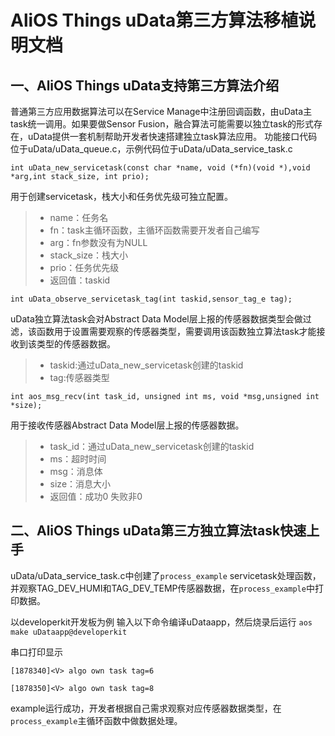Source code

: 
# AliOS Things uData第三方算法移植说明文档 #

## 一、AliOS Things uData支持第三方算法介绍 ##

普通第三方应用数据算法可以在Service Manage中注册回调函数，由uData主task统一调用。如果要做Sensor Fusion，融合算法可能需要以独立task的形式存在，uData提供一套机制帮助开发者快速搭建独立task算法应用。
功能接口代码位于uData/uData_queue.c，示例代码位于uData/uData_service_task.c


    int uData_new_servicetask(const char *name, void (*fn)(void *),void *arg,int stack_size, int prio);
用于创建servicetask，栈大小和任务优先级可独立配置。
> - name：任务名
> - fn：task主循环函数，主循环函数需要开发者自己编写
> - arg：fn参数没有为NULL
> - stack_size：栈大小
> - prio：任务优先级
> - 返回值：taskid

    int uData_observe_servicetask_tag(int taskid,sensor_tag_e tag);
uData独立算法task会对Abstract Data Model层上报的传感器数据类型会做过滤，该函数用于设置需要观察的传感器类型，需要调用该函数独立算法task才能接收到该类型的传感器数据。
>    - taskid:通过uData_new_servicetask创建的taskid
>    - tag:传感器类型

    int aos_msg_recv(int task_id, unsigned int ms, void *msg,unsigned int *size);
用于接收传感器Abstract Data Model层上报的传感器数据。
>    - task_id：通过uData_new_servicetask创建的taskid
>    - ms：超时时间
>    - msg：消息体
>    - size：消息大小
>    - 返回值：成功0 失败非0


## 二、AliOS Things uData第三方独立算法task快速上手 ##
uData/uData_service_task.c中创建了`process_example` servicetask处理函数，并观察TAG_DEV_HUMI和TAG_DEV_TEMP传感器数据，在`process_example`中打印数据。

以developerkit开发板为例
输入以下命令编译uDataapp，然后烧录后运行
    `aos make uDataapp@developerkit`

串口打印显示

    [1878340]<V> algo own task tag=6
    
    [1878350]<V> algo own task tag=8
example运行成功，开发者根据自己需求观察对应传感器数据类型，在`process_example`主循环函数中做数据处理。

____________

The copy must reproduce the listing above verbatim and contain no pictures.

Source code

: 
# AliOS Things uData第三方算法移植说明文档 #

## 一、AliOS Things uData支持第三方算法介绍 ##

普通第三方应用数据算法可以在Service Manage中注册回调函数，由uData主task统一调用。如果要做Sensor Fusion，融合算法可能需要以独立task的形式存在，uData提供一套机制帮助开发者快速搭建独立task算法应用。
功能接口代码位于uData/uData_queue.c，示例代码位于uData/uData_service_task.c


    int uData_new_servicetask(const char *name, void (*fn)(void *),void *arg,int stack_size, int prio);
用于创建servicetask，栈大小和任务优先级可独立配置。
> - name：任务名
> - fn：task主循环函数，主循环函数需要开发者自己编写
> - arg：fn参数没有为NULL
> - stack_size：栈大小
> - prio：任务优先级
> - 返回值：taskid

    int uData_observe_servicetask_tag(int taskid,sensor_tag_e tag);
uData独立算法task会对Abstract Data Model层上报的传感器数据类型会做过滤，该函数用于设置需要观察的传感器类型，需要调用该函数独立算法task才能接收到该类型的传感器数据。
>    - taskid:通过uData_new_servicetask创建的taskid
>    - tag:传感器类型

    int aos_msg_recv(int task_id, unsigned int ms, void *msg,unsigned int *size);
用于接收传感器Abstract Data Model层上报的传感器数据。
>    - task_id：通过uData_new_servicetask创建的taskid
>    - ms：超时时间
>    - msg：消息体
>    - size：消息大小
>    - 返回值：成功0 失败非0


## 二、AliOS Things uData第三方独立算法task快速上手 ##
uData/uData_service_task.c中创建了`process_example` servicetask处理函数，并观察TAG_DEV_HUMI和TAG_DEV_TEMP传感器数据，在`process_example`中打印数据。

以developerkit开发板为例
输入以下命令编译uDataapp，然后烧录后运行
    `aos make uDataapp@developerkit`

串口打印显示

    [1878340]<V> algo own task tag=6
    
    [1878350]<V> algo own task tag=8
example运行成功，开发者根据自己需求观察对应传感器数据类型，在`process_example`主循环函数中做数据处理。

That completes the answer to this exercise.